Federal Circuit Won’t Chill ... Free Speech: Trademark Disparagement Rejections Under §2(a) Are Unconstitutional
On Tuesday, December 22, 2015 in In re: Simon Shiao Tam (No. 14-1203), the Federal Circuit still, en banc, addressed the question: "Does the bar on registration of disparaging marks in 15 U.S.C. § 1052(a) violate the First Amendment?"
The answer? YES.
In November 2011, Mr. Tam, the "'front man' for the Asian -American dance-rock band The Slants," filed a trademark application with the United States Patent and Trademark Office for THE SLANTS. Opinion at 10. The USPTO refused its registration, "finding it likely disparaging to 'persons of Asian descent" under § 2(a) of the Lanham Act. Op. at 11. Section 2(a) of the Lanham Act prohibits the USPTO from registering scandalous, immoral, or disparaging marks. 15 U.S.C. § 1052(a). On appeal, a panel of the Court upheld the Board's refusal to register THE SLANTS, while sua sponte ordering a rehearing to address the constitutionality of the specific statutory provision. En banc¸ the Court held that the First Amendment precludes the USPTO from refusing to register a trademark based on the "disparagement provision," vacating and remanding the Trademark Trial and Appeal Board's refusal to register THE SLANTS. Op. at 17.
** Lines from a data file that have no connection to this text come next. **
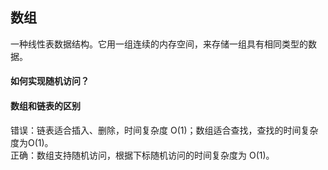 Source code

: ## 数组  
一种线性表数据结构。它用一组连续的内存空间，来存储一组具有相同类型的数据。  
#### 如何实现随机访问？  

#### 数组和链表的区别  
错误：链表适合插入、删除，时间复杂度 O(1)；数组适合查找，查找的时间复杂度为O(1)。  
正确：数组支持随机访问，根据下标随机访问的时间复杂度为 O(1)。  
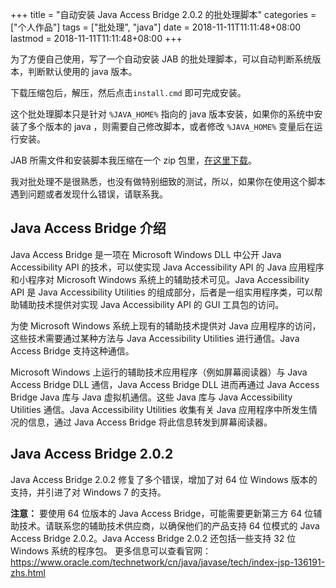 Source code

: +++
title = "自动安装 Java Access Bridge 2.0.2 的批处理脚本"
categories = ["个人作品"]
tags = ["批处理", "java"]
date = 2018-11-11T11:11:48+08:00
lastmod = 2018-11-11T11:11:48+08:00
+++



为了方便自己使用，写了一个自动安装 JAB 的批处理脚本，可以自动判断系统版本，判断默认使用的 java 版本。

下载压缩包后，解压，然后点击`install.cmd` 即可完成安装。

这个批处理脚本只是针对 `%JAVA_HOME%` 指向的 java 版本安装，如果你的系统中安装了多个版本的 java ，则需要自己修改脚本，或者修改 `%JAVA_HOME%` 变量后在运行安装。

JAB 所需文件和安装脚本我压缩在一个 zip 包里，[在这里下载](http://qn.qt.hk/accessbridge2_0_2.zip)。

我对批处理不是很熟悉，也没有做特别细致的测试，所以，如果你在使用这个脚本遇到问题或者发现什么错误，请联系我。


##  Java Access Bridge 介绍

Java Access Bridge 是一项在 Microsoft Windows DLL 中公开 Java Accessibility API 的技术，可以使实现 Java Accessibility API 的 Java 应用程序和小程序对 Microsoft Windows 系统上的辅助技术可见。Java Accessibility API 是 Java Accessibility Utilities 的组成部分，后者是一组实用程序类，可以帮助辅助技术提供对实现 Java Accessibility API 的 GUI 工具包的访问。

为使 Microsoft Windows 系统上现有的辅助技术提供对 Java 应用程序的访问，这些技术需要通过某种方法与 Java Accessibility Utilities 进行通信。Java Access Bridge 支持这种通信。

Microsoft Windows 上运行的辅助技术应用程序（例如屏幕阅读器）与 Java Access Bridge DLL 通信，Java Access Bridge DLL 进而再通过 Java Access Bridge Java 库与 Java 虚拟机通信。这些 Java 库与 Java Accessibility Utilities 通信。Java Accessibility Utilities 收集有关 Java 应用程序中所发生情况的信息，通过 Java Access Bridge 将此信息转发到屏幕阅读器。


## Java Access Bridge 2.0.2

Java Access Bridge 2.0.2 修复了多个错误，增加了对 64 位 Windows 版本的支持，并引进了对 Windows 7 的支持。

**注意：** 要使用 64 位版本的 Java Access Bridge，可能需要更新第三方 64 位辅助技术。请联系您的辅助技术供应商，以确保他们的产品支持 64 位模式的 Java Access Bridge 2.0.2。Java Access Bridge 2.0.2 还包括一些支持 32 位 Windows 系统的程序包。
更多信息可以查看官网： <https://www.oracle.com/technetwork/cn/java/javase/tech/index-jsp-136191-zhs.html>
Noting that "the First Amendment protects even hurtful speech," the Court established that government regulations refusing to register disparaging trademarks amounted to "viewpoint discrimination," unable to survive strict scrutiny review: "[w]hen the government discriminates against speech because it disapproves of the message conveyed by the speech, it discriminates based on viewpoint." Op. at 21 (citation omitted). The Court also refused to find any legitimate interests to justify the USPTO's prohibition of disparaging trademarks, concluding that even under the standard of intermediate scrutiny reserved for pure commercial speech, the Lanham Act's disparagement provision is unconstitutional.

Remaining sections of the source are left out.